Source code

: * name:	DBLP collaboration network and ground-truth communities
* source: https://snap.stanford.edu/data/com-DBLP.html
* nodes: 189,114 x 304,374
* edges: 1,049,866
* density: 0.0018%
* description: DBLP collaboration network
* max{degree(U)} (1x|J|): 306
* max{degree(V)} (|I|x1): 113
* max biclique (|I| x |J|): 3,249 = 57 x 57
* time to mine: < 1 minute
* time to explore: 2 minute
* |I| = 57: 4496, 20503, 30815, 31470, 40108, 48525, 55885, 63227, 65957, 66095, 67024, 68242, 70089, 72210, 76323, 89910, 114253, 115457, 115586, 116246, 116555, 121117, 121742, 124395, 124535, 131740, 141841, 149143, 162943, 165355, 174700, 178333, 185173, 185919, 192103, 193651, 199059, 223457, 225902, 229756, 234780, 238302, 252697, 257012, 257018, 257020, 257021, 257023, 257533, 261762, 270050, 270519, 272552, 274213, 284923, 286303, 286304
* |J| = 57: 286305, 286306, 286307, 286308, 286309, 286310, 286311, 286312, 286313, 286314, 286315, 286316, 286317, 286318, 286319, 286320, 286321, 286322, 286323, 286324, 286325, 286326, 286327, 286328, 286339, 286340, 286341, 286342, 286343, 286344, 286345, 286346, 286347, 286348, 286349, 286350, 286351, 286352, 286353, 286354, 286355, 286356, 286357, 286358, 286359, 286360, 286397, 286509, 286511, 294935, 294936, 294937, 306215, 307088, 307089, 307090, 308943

+ + + + +

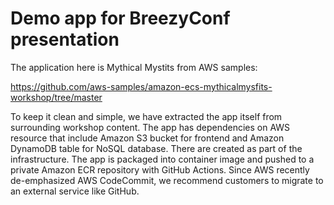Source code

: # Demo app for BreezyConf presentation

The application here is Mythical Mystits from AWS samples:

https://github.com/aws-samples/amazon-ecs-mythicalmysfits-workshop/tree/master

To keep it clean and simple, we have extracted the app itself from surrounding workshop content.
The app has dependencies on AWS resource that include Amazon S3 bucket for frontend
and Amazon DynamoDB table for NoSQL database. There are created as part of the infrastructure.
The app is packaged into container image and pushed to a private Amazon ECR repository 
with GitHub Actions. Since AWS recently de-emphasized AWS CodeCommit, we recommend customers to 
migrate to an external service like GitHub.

+ + + + +

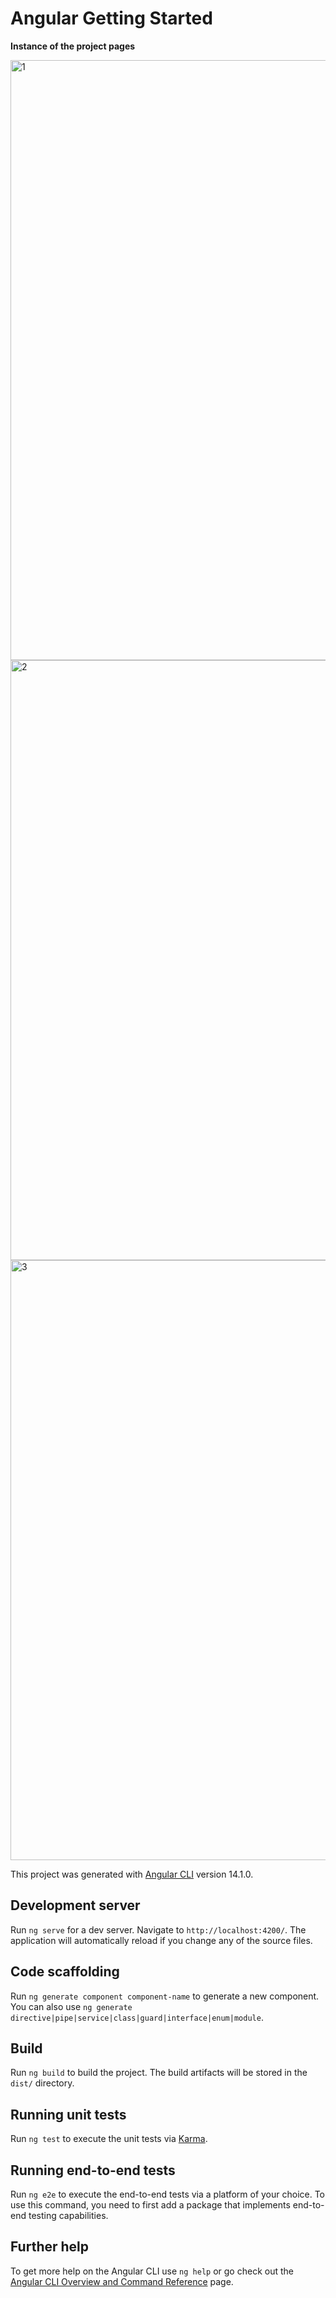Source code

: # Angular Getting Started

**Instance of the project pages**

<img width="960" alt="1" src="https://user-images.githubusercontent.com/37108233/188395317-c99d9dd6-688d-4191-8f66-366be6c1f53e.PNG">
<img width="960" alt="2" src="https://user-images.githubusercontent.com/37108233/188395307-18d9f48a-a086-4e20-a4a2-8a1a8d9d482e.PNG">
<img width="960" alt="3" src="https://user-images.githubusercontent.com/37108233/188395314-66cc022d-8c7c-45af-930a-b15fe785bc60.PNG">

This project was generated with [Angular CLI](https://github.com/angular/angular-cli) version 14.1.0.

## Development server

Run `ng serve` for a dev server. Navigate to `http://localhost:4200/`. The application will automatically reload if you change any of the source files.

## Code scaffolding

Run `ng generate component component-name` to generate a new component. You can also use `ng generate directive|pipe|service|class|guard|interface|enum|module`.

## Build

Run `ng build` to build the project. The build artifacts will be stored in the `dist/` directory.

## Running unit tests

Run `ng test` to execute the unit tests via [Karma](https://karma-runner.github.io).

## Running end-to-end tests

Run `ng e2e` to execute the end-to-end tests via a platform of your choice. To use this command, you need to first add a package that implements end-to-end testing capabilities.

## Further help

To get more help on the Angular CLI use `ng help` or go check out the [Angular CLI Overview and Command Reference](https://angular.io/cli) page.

+ + + + +

Problem details — Where in the listing does the string "DBLP" appear? Copy every line that has it.

Solution to the exercise —
: * name:	DBLP collaboration network and ground-truth communities
* source: https://snap.stanford.edu/data/com-DBLP.html
* description: DBLP collaboration network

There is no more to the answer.